The trails in the countryside run alongside the irrigation canals and the farmers often use diesel pumps to transfer water from the canal to the fields. When working the pumps put out a powerful stream of water about 6 inches/10 cm in diameter. The farmers are very obliging about turning off a pump that is projecting across a trail so that we don't have to get soaked, but encountering a diesel pump being hauled by a donkey on a narrow trail is a sure sign that the horses are going to slow down rather than rush up behind something that is suspiciously coiled and jiggling.

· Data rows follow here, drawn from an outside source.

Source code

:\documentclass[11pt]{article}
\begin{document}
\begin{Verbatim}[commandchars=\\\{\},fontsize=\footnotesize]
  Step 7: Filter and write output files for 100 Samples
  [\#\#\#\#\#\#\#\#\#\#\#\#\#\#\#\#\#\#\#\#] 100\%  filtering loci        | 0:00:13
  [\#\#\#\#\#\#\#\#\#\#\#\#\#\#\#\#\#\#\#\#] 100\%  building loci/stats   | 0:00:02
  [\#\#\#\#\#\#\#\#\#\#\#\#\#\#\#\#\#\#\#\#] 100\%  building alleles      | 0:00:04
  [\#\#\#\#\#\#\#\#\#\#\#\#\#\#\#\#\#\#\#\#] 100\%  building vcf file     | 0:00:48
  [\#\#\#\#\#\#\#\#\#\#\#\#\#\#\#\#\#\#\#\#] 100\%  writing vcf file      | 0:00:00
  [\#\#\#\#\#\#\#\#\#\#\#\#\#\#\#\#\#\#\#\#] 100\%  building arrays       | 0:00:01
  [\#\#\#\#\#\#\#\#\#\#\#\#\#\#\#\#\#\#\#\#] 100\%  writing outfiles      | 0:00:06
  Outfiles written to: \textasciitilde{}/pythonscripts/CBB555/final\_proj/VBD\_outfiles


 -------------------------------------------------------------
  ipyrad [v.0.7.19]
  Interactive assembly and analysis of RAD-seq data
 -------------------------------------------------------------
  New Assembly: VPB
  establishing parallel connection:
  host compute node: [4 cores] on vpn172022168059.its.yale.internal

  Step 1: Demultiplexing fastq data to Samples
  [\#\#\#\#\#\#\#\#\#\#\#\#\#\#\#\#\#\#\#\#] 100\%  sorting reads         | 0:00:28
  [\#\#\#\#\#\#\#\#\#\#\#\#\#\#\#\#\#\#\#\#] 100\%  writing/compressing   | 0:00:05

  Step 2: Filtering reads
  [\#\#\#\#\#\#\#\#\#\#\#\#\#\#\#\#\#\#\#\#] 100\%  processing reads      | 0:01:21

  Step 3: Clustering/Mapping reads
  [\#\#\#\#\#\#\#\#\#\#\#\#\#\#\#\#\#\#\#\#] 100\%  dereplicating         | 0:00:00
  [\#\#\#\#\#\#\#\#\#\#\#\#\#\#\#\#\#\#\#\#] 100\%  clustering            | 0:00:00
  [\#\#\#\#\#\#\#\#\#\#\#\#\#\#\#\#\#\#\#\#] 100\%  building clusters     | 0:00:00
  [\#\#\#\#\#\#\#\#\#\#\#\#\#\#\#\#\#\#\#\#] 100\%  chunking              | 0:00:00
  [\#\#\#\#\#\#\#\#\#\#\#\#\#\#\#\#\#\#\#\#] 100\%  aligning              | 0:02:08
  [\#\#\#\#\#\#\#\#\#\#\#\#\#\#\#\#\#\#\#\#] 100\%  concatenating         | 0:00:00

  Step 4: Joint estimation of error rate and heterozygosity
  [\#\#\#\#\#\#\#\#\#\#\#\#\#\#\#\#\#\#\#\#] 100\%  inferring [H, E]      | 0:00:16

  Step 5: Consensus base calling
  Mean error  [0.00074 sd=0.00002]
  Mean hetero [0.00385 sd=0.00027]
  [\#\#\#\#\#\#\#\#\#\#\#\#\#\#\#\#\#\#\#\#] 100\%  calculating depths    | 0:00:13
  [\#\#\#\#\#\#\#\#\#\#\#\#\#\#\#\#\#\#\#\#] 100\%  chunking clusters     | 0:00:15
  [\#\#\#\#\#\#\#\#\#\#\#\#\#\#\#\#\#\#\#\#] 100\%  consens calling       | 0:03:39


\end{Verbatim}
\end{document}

The alternative form of water transport is almost as horrifying as the diesel pump. This is the sakia, a form of water wheel that is donkey powered. Of course, donkeys are not stupid and will not voluntarily walk in circles for hours so the farmers blindfold them, often with objects that look like reject props for a Madonna concert. A still sakia is no cause for alarm...but a sakia that is being run by a dangerous punk donkey definitely rates a second look.
Then we have the final, most dangerous countryside object...the dreaded crake, or dredge. With millions of kilometres of mud-sided canals to keep working, a number of backhoes with broad scoops work 24/7 cleaning the accumulated silt and whatever out of the canals, also broadening them where the sides have slipped in. To their credit, the horses have learned to walk carefully past the dreaded crake as it rests quietly by the trail (the operators are very cooperative in this regard), past piles of slippery smelly mud until we can feel the sighs of relief as the monster is left behind. I have on one occasion tried to ride past a dredge in the dark of the night when the strong halogen lights affixed to the long arm throw enormous beams of light into the darkness. Suffice it to say that discretion is the better part of valour and we returned along our original path. Some fights simply aren't worth it...and I thought it was pretty spooky myself.
So if you really want to bombproof your horses, just drop us a line. We can pack up some of our wonderful neighbourhood spooky creatures just for you. The European storks that no longer seem to migrate north in the summer are already fairly mobile and standing up at about 4 feet with an easy 6 foot wing span, they can certainly take care of any avian issues. Happy to help.